Saturday's arraignment at Guantanamo Bay, Cuba, had all the hallmarks of a disaster in the making. The defendants refused to cooperate or even acknowledge the authority of the court.
The prosecution and, for a time, the judge appeared willing to suppress the defense's efforts to bring up the waterboarding and other harsh interrogation techniques used against some of the defendants.
Above all this loomed the greatest challenge to the legitimacy of the tribunal: No one, inside the room or outside, thinks there is any chance that Mohammed will not end up executed.

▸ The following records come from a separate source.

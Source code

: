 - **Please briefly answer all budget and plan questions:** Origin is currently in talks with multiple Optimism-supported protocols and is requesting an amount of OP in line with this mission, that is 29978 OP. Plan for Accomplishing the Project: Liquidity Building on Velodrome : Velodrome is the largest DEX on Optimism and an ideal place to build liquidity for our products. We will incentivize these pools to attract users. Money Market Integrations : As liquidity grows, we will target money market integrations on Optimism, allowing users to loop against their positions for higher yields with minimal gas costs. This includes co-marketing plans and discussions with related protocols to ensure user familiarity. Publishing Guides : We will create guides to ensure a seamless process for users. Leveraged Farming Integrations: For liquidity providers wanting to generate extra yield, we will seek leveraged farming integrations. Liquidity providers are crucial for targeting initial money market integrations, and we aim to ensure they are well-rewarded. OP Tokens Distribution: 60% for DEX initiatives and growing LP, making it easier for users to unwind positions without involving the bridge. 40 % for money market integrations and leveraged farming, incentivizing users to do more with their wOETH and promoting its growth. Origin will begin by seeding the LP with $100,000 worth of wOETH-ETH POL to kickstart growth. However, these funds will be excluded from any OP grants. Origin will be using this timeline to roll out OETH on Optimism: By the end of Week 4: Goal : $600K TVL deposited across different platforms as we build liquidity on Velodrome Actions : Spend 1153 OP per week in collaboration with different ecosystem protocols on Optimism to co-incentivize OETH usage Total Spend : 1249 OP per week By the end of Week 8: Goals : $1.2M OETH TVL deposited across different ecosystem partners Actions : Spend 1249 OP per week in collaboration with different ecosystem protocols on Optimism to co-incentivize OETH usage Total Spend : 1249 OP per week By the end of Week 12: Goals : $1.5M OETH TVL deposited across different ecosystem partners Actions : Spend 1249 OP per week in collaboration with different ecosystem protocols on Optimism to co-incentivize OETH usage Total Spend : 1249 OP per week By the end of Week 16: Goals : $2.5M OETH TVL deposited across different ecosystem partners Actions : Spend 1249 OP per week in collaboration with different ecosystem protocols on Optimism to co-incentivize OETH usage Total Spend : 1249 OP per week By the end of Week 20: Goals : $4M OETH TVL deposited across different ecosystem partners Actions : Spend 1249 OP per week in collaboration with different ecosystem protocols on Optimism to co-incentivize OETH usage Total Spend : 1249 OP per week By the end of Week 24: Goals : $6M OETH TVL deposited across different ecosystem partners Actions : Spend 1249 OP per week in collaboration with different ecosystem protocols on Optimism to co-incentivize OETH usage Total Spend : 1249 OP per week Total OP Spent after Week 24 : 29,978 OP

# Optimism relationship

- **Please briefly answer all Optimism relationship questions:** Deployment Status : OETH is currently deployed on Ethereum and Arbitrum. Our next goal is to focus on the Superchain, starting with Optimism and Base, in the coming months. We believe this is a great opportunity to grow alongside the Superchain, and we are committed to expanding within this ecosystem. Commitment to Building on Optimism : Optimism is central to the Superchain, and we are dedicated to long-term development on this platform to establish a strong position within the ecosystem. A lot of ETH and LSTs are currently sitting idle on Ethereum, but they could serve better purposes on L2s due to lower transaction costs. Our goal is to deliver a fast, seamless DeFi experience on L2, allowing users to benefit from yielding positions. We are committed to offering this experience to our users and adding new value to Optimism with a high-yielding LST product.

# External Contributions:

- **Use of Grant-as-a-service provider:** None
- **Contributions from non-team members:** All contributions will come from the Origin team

After nearly a decade of Supreme Court decisions affording rights to Guantanamo detainees and rejecting proposed military commissions to try them, it would be reasonable to ask: How did we get here? Why are we on the brink of a trial of the century that seems unlikely to satisfy the most basic demands of criminal justice?
There is plenty of blame to go around. Part lies with Congress, which thwarted President Obama's campaign promise to close Guantanamo within a year. Part lies with the Obama administration, which initially announced its intention to give Mohammed a civilian trial in New York and then reversed itself.
We also must not forget the George W. Bush administration, under which Mohammed was waterboarded 183 times in a month.
Taken together, these events left the Obama administration with few choices. Mohammed and his colleagues could have been detained indefinitely on the theory that they are enemy combatants who can be held until the end of hostilities.